#### [About this exercise]
Filter the data below for the string "item" and copy each matching line.

::: Task data

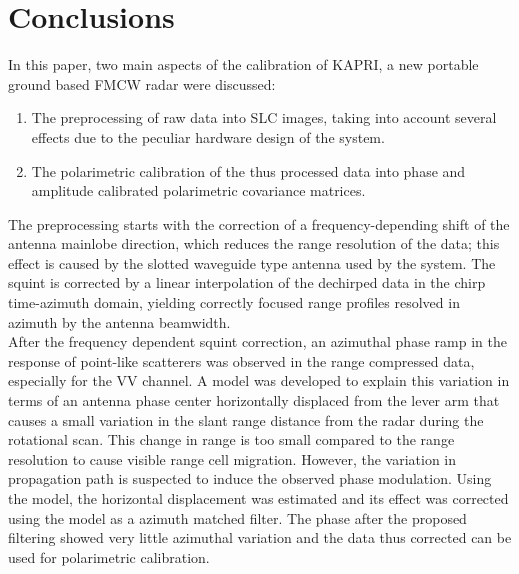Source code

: \section{Conclusions}\label{sec:conclusions}
In this paper, two main aspects of the calibration of KAPRI, a new portable ground based FMCW radar were discussed:
\begin{enumerate}
	\item The preprocessing of raw data into SLC images, taking into account several effects due to the peculiar hardware design of the system.
	\item The polarimetric calibration of the thus processed data into phase and amplitude calibrated polarimetric covariance matrices.
\end{enumerate}
The preprocessing starts with the correction of a frequency-depending shift of the antenna mainlobe direction, which reduces the range resolution of the data; this effect is caused by the slotted waveguide type antenna used by the system. The squint is corrected by a linear interpolation of the dechirped data in the chirp time-azimuth domain, yielding correctly focused range profiles resolved in azimuth by the antenna beamwidth.\\
After the frequency dependent squint correction, an azimuthal phase ramp in the response of point-like scatterers was observed in the range compressed data, especially for the VV channel. A model was developed to explain this variation in terms of an antenna phase center horizontally displaced from the lever arm that causes a small variation in the slant range distance from the radar during the rotational scan. This change in range is too small compared to the range resolution to cause visible range cell migration. However, the variation in propagation path is suspected to induce the observed phase modulation. Using the model, the horizontal displacement was estimated and its effect was corrected using the model as a azimuth matched filter. The phase after the proposed filtering showed very little azimuthal variation and the data thus corrected can be used for polarimetric calibration.\\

::::::

#### [Written answer]
	\item The preprocessing of raw data into SLC images, taking into account several effects due to the peculiar hardware design of the system.
	\item The polarimetric calibration of the thus processed data into phase and amplitude calibrated polarimetric covariance matrices.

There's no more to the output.